## TASK TO COMPLETE
Transcribe exactly the lines that fall between the one holding "Una vez que haya abierto el esquema en el" and the one holding "A **[!UICONTROL Campo", inclusive, from the entries below.

## DATA RECORDS
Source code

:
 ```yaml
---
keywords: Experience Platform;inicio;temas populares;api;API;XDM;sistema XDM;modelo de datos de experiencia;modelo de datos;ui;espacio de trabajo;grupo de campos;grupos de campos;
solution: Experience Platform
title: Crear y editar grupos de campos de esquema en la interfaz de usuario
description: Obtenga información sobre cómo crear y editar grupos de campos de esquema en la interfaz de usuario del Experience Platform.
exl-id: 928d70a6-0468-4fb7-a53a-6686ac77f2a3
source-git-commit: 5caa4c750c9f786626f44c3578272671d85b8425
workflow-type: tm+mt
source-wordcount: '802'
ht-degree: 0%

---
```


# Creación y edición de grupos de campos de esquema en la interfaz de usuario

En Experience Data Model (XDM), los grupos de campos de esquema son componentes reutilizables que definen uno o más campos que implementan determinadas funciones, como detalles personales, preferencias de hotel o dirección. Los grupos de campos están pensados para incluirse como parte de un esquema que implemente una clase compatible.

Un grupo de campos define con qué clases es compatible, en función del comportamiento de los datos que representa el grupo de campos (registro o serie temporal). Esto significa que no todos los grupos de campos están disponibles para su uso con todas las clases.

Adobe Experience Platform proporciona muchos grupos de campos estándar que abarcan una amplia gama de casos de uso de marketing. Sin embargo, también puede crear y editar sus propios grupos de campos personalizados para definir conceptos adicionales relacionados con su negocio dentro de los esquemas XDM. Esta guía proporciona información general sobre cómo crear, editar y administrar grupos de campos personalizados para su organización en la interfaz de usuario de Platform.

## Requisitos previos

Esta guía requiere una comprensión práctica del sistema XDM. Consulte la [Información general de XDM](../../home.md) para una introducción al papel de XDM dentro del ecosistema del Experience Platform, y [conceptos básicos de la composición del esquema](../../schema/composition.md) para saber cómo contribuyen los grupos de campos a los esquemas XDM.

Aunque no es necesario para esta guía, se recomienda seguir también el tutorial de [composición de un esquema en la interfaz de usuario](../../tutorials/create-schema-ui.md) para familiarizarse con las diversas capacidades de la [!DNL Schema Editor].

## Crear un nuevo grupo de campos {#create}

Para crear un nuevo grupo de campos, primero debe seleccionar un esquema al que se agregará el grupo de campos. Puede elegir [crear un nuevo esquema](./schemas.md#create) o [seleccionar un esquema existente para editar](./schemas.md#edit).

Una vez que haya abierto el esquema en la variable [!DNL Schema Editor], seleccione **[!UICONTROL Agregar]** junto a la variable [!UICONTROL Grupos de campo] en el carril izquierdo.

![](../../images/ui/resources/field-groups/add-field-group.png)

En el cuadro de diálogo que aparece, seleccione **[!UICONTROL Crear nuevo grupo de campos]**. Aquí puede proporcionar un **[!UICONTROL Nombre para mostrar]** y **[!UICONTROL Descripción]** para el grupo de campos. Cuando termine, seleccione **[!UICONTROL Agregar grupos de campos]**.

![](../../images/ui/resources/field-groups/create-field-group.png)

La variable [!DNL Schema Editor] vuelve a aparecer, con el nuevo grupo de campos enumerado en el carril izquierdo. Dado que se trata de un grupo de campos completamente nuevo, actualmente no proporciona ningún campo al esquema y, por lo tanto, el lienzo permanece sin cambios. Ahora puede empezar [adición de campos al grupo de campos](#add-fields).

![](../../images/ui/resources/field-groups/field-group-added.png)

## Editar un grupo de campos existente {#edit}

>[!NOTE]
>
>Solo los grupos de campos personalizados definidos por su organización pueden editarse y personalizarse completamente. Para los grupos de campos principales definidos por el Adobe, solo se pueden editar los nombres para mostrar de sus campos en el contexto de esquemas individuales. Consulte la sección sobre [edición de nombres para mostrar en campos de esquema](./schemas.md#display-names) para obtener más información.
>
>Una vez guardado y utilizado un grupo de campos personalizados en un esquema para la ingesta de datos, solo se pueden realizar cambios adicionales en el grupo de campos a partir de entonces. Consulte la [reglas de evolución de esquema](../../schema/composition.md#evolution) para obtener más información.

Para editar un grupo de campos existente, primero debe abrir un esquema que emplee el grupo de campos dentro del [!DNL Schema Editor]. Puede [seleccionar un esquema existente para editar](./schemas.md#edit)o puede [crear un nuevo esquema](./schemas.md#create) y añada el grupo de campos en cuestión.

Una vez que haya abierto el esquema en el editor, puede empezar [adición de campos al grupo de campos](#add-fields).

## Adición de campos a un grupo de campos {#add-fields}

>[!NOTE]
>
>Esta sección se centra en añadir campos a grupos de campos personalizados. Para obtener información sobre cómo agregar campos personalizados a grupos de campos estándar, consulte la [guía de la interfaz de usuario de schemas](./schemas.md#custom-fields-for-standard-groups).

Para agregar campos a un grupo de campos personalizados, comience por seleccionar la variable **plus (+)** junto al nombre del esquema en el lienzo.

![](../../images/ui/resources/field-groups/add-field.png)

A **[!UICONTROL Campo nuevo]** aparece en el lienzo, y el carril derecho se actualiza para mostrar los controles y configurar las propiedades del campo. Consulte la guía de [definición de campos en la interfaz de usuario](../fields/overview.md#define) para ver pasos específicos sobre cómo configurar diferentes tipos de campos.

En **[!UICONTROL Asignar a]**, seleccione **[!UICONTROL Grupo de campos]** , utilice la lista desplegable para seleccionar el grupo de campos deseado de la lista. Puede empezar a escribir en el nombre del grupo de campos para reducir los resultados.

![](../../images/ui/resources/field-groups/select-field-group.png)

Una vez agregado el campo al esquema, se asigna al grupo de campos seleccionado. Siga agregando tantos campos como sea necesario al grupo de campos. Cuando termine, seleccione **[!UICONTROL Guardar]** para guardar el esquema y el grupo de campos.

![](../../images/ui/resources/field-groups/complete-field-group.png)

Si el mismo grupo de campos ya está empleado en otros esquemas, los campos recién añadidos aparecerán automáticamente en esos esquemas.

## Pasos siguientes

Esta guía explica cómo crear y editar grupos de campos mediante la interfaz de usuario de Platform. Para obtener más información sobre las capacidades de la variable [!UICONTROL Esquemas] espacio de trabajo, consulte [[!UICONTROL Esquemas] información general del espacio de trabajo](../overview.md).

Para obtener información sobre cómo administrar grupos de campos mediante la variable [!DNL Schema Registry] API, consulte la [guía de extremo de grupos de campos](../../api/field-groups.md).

## RESULT
Una vez que haya abierto el esquema en el editor, puede empezar [adición de campos al grupo de campos](#add-fields).

## Adición de campos a un grupo de campos {#add-fields}

>[!NOTE]
>
>Esta sección se centra en añadir campos a grupos de campos personalizados. Para obtener información sobre cómo agregar campos personalizados a grupos de campos estándar, consulte la [guía de la interfaz de usuario de schemas](./schemas.md#custom-fields-for-standard-groups).

Para agregar campos a un grupo de campos personalizados, comience por seleccionar la variable **plus (+)** junto al nombre del esquema en el lienzo.

![](../../images/ui/resources/field-groups/add-field.png)

A **[!UICONTROL Campo nuevo]** aparece en el lienzo, y el carril derecho se actualiza para mostrar los controles y configurar las propiedades del campo. Consulte la guía de [definición de campos en la interfaz de usuario](../fields/overview.md#define) para ver pasos específicos sobre cómo configurar diferentes tipos de campos.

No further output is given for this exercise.